Arqueólogo de la ternura de los seres, Osvaldo Guayasamín indagó el secreto original de los individuos de manos callosas y ceniza en las miradas, y con el genio de sus trazos y pigmentos, con lúcido mutismo, dotó esas miradas de un intelecto compasivo y fresco, visión, aunque lastimada y dolorida, poseedora de desatinadas razones, divisa infausta del caído que aún vislumbra candiles.
Pintor inclaudicable en sus razones críticas, en su culto al hombre no quiere errar en las verdades del sistema que obnubila conciencias: propone otros valores, renovadas avideces de concordias, certezas aún por conquistar, que germinarán de la materia de barro de sus compatriotas, curtida esencia que echará raíces en el tiempo.
Osvaldo Guayasamín expone el sufrimiento propio y ajeno con colores, lo vive en el imperativo de la causa reivindicadora. Rotundo y original se instala en la existencia, imagina, no templos saturados de deidades, ni libros con versos divinos o satánicos, imagina senderos abiertos para el caminante, huertas caprichosamente saturadas para la vendimia, ausentes de cercas y leguleyos títulos de propiedad, recupera y expone los colores del cielo sin fronteras, abierto y libre para todos, aire limpio que pesa y circula saludable en las venas.

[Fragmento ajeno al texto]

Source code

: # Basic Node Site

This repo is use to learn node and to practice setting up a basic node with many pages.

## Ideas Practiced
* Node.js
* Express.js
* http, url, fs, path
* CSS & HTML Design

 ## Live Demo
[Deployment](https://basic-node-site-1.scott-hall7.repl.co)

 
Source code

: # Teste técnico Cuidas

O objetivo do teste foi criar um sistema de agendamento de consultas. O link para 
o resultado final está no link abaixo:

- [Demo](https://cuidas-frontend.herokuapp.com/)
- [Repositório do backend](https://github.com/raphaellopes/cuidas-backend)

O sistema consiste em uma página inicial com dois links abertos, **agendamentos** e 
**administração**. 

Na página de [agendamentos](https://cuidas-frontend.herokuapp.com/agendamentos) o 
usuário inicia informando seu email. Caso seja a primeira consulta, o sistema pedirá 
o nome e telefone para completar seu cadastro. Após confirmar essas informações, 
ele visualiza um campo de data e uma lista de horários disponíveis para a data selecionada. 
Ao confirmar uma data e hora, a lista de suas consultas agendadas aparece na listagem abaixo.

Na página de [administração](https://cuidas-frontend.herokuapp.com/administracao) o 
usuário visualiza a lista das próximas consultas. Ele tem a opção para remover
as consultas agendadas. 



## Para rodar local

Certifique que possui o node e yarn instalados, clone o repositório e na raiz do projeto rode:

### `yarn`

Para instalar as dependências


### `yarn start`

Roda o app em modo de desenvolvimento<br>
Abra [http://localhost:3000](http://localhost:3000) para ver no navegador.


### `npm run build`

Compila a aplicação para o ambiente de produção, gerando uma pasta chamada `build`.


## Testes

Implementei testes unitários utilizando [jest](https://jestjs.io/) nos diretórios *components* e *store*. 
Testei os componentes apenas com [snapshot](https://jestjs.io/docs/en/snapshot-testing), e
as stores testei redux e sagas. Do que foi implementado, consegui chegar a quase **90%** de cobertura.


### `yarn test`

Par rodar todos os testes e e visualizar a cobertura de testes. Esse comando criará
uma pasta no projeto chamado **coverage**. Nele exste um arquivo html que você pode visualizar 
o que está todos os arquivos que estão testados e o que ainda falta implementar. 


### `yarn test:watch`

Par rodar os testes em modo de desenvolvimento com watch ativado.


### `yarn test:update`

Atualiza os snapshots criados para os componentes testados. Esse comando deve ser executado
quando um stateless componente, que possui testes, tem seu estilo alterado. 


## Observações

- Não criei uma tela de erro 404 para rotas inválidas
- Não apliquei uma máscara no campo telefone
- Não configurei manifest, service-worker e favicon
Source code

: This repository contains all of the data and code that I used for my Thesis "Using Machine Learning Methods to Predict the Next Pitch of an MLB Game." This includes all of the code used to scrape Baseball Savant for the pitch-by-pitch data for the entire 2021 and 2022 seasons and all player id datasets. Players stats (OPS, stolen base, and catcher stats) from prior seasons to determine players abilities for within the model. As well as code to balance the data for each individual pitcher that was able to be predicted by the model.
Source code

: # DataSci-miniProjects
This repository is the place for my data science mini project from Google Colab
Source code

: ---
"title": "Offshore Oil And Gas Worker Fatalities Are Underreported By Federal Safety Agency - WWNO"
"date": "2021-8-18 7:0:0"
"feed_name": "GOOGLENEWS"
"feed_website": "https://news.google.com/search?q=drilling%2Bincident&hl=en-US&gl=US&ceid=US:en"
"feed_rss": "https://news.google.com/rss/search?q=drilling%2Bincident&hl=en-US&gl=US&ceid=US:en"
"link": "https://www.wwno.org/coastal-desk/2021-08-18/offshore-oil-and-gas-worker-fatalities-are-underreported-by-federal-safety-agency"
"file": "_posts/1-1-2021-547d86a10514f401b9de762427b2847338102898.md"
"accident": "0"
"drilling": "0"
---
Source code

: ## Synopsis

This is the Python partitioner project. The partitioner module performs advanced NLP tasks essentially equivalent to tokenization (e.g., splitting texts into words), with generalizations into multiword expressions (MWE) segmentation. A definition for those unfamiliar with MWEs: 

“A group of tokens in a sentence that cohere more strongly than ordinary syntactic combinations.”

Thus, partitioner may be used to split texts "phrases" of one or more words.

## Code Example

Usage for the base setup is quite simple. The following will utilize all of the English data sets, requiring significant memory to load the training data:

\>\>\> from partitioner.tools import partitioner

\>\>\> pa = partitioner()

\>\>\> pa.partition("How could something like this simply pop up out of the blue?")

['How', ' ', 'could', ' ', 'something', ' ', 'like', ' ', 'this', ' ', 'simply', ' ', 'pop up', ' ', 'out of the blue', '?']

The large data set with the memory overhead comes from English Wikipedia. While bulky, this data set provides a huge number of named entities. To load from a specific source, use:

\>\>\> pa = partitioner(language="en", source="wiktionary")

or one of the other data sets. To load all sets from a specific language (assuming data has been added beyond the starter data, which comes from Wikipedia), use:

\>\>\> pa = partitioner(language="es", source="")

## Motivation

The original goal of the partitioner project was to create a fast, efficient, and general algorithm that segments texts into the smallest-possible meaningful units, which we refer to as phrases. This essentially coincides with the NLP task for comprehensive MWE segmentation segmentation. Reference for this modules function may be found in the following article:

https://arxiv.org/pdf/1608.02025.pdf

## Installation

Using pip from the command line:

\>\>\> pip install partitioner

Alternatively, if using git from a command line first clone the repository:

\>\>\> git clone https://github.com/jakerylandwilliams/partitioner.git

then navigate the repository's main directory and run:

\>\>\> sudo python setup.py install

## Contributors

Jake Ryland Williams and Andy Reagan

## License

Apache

Osvaldo Guayasamín tributa una música de sutiles sonidos cuando pinta manos, auxilia sensibilidades cuando colorea manos, acarrea voluntades hacia esos lienzos en vértigo en que las manos no hacen ninguna concesión. Una y otra vez las manos, ¡pintor insigne de manos humanas! Manos profundas con oído y visión, con tacto y gusto, manos sublimes que huelen la planetaria soledad del homo sapiens. ¡Flageladas manos, dilatando sueños, creciendo en dominio de un destino que debe conquistarse a sí mismo!
Osvaldo Guayasamín inaugura los mecanismos de la vida desde el barro fértil que sostiene los días, verdadera materia que alimenta el espíritu. Colorido barro que es la piel de millones de individuos, todos un único murmullo doliente y confortador a un tiempo. Barro, fisiología y conocimiento de una raza ancestral. Barro de un mundo con acento andino, ascendiendo en las alas del magnífico cóndor.
Sin pronunciar palabras Osvaldo Guayasamín nos rescata del olvido, sin discursos filosóficos ni catecismos religiosos nos entrega la fuerza anímica y el suficiente discernimiento para entendernos. Sus pinturas brotan y respiran la hermandad necesaria, aliento que nos rescata del vacío existencial, proponiéndonos una eternidad enraizada en el fenómeno de brioso barro que somos.